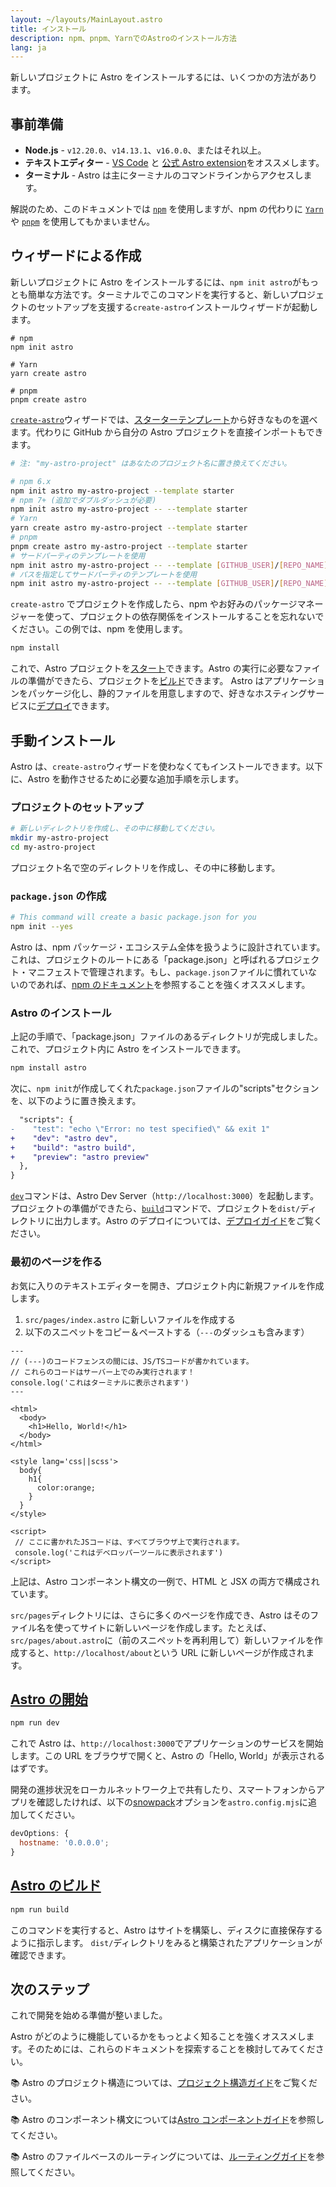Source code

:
 ```yaml
---
layout: ~/layouts/MainLayout.astro
title: インストール
description: npm、pnpm、YarnでのAstroのインストール方法
lang: ja
---
```


新しいプロジェクトに Astro をインストールするには、いくつかの方法があります。

## 事前準備

- **Node.js** - `v12.20.0`、`v14.13.1`、`v16.0.0`、またはそれ以上。
- **テキストエディター** - [VS Code](https://code.visualstudio.com/) と [公式 Astro extension](https://marketplace.visualstudio.com/items?itemName=astro-build.astro-vscode)をオススメします。
- **ターミナル** - Astro は主にターミナルのコマンドラインからアクセスします。

解説のため、このドキュメントでは [`npm`](https://www.npmjs.com/) を使用しますが、npm の代わりに [`Yarn`](https://yarnpkg.com/) や [`pnpm`](https://pnpm.io/) を使用してもかまいません。

## ウィザードによる作成

新しいプロジェクトに Astro をインストールするには、`npm init astro`がもっとも簡単な方法です。ターミナルでこのコマンドを実行すると、新しいプロジェクトのセットアップを支援する`create-astro`インストールウィザードが起動します。

```shell
# npm
npm init astro

# Yarn
yarn create astro

# pnpm
pnpm create astro
```

[`create-astro`](https://github.com/withastro/astro/tree/main/packages/create-astro)ウィザードでは、[スターターテンプレート](https://github.com/withastro/astro/tree/main/examples)から好きなものを選べます。代わりに GitHub から自分の Astro プロジェクトを直接インポートもできます。

```bash
# 注: "my-astro-project" はあなたのプロジェクト名に置き換えてください。

# npm 6.x
npm init astro my-astro-project --template starter
# npm 7+ (追加でダブルダッシュが必要)
npm init astro my-astro-project -- --template starter
# Yarn
yarn create astro my-astro-project --template starter
# pnpm
pnpm create astro my-astro-project --template starter
# サードパーティのテンプレートを使用
npm init astro my-astro-project -- --template [GITHUB_USER]/[REPO_NAME]
# パスを指定してサードパーティのテンプレートを使用
npm init astro my-astro-project -- --template [GITHUB_USER]/[REPO_NAME]/path/to/template
```

`create-astro` でプロジェクトを作成したら、npm やお好みのパッケージマネージャーを使って、プロジェクトの依存関係をインストールすることを忘れないでください。この例では、npm を使用します。

```bash
npm install
```

これで、Astro プロジェクトを[スタート](#astro-の開始)できます。Astro の実行に必要なファイルの準備ができたら、プロジェクトを[ビルド](#astro-のビルド)できます。 Astro はアプリケーションをパッケージ化し、静的ファイルを用意しますので、好きなホスティングサービスに[デプロイ](/guides/deploy)できます。

## 手動インストール

Astro は、`create-astro`ウィザードを使わなくてもインストールできます。以下に、Astro を動作させるために必要な追加手順を示します。

### プロジェクトのセットアップ

```bash
# 新しいディレクトリを作成し、その中に移動してください。
mkdir my-astro-project
cd my-astro-project
```

プロジェクト名で空のディレクトリを作成し、その中に移動します。

### `package.json` の作成

```bash
# This command will create a basic package.json for you
npm init --yes
```

Astro は、npm パッケージ・エコシステム全体を扱うように設計されています。
これは、プロジェクトのルートにある「package.json」と呼ばれるプロジェクト・マニフェストで管理されます。もし、`package.json`ファイルに慣れていないのであれば、[npm のドキュメント](https://docs.npmjs.com/creating-a-package-json-file)を参照することを強くオススメします。

### Astro のインストール

上記の手順で、「package.json」ファイルのあるディレクトリが完成しました。これで、プロジェクト内に Astro をインストールできます。

```bash
npm install astro
```

次に、`npm init`が作成してくれた`package.json`ファイルの"scripts"セクションを、以下のように置き換えます。

```diff
  "scripts": {
-    "test": "echo \"Error: no test specified\" && exit 1"
+    "dev": "astro dev",
+    "build": "astro build",
+    "preview": "astro preview"
  },
}
```

[`dev`](#astro-の開始)コマンドは、Astro Dev Server（`http://localhost:3000`）を起動します。プロジェクトの準備ができたら、[`build`](#astro-のビルド)コマンドで、プロジェクトを`dist/`ディレクトリに出力します。Astro のデプロイについては、[デプロイガイド](/guides/deploy)をご覧ください。

### 最初のページを作る

お気に入りのテキストエディターを開き、プロジェクト内に新規ファイルを作成します。

1. `src/pages/index.astro` に新しいファイルを作成する
2. 以下のスニペットをコピー＆ペーストする（`---`のダッシュも含みます）

```astro
---
// (---)のコードフェンスの間には、JS/TSコードが書かれています。
// これらのコードはサーバー上でのみ実行されます！
console.log('これはターミナルに表示されます')
---

<html>
  <body>
    <h1>Hello, World!</h1>
  </body>
</html>

<style lang='css||scss'>
  body{
    h1{
      color:orange;
    }
  }
</style>

<script>
 // ここに書かれたJSコードは、すべてブラウザ上で実行されます。
 console.log('これはデベロッパーツールに表示されます')
</script>
```

上記は、Astro コンポーネント構文の一例で、HTML と JSX の両方で構成されています。

`src/pages`ディレクトリには、さらに多くのページを作成でき、Astro はそのファイル名を使ってサイトに新しいページを作成します。たとえば、`src/pages/about.astro`に（前のスニペットを再利用して）新しいファイルを作成すると、`http://localhost/about`という URL に新しいページが作成されます。

## [Astro の開始](#astro-の開始)

```bash
npm run dev
```

これで Astro は、`http://localhost:3000`でアプリケーションのサービスを開始します。この URL をブラウザで開くと、Astro の「Hello, World」が表示されるはずです。

開発の進捗状況をローカルネットワーク上で共有したり、スマートフォンからアプリを確認したければ、以下の[snowpack](https://www.snowpack.dev/reference/configuration#devoptionshostname)オプションを`astro.config.mjs`に追加してください。

```js
devOptions: {
  hostname: '0.0.0.0';
}
```

## [Astro のビルド](#astro-のビルド)

```bash
npm run build
```

このコマンドを実行すると、Astro はサイトを構築し、ディスクに直接保存するように指示します。
`dist/`ディレクトリをみると構築されたアプリケーションが確認できます。

## 次のステップ

これで開発を始める準備が整いました。

Astro がどのように機能しているかをもっとよく知ることを強くオススメします。そのためには、これらのドキュメントを探索することを検討してみてください。

📚 Astro のプロジェクト構造については、[プロジェクト構造ガイド](/core-concepts/project-structure)をご覧ください。

📚 Astro のコンポーネント構文については[Astro コンポーネントガイド](/core-concepts/astro-components)を参照してください。

📚 Astro のファイルベースのルーティングについては、[ルーティングガイド](core-concepts/astro-pages)を参照してください。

> [Task instructions]: Collect the complete line wherever the string "新しいプロジェクトに" appears in the records.

> [Answer for the task]:
新しいプロジェクトに Astro をインストールするには、いくつかの方法があります。
新しいプロジェクトに Astro をインストールするには、`npm init astro`がもっとも簡単な方法です。ターミナルでこのコマンドを実行すると、新しいプロジェクトのセットアップを支援する`create-astro`インストールウィザードが起動します。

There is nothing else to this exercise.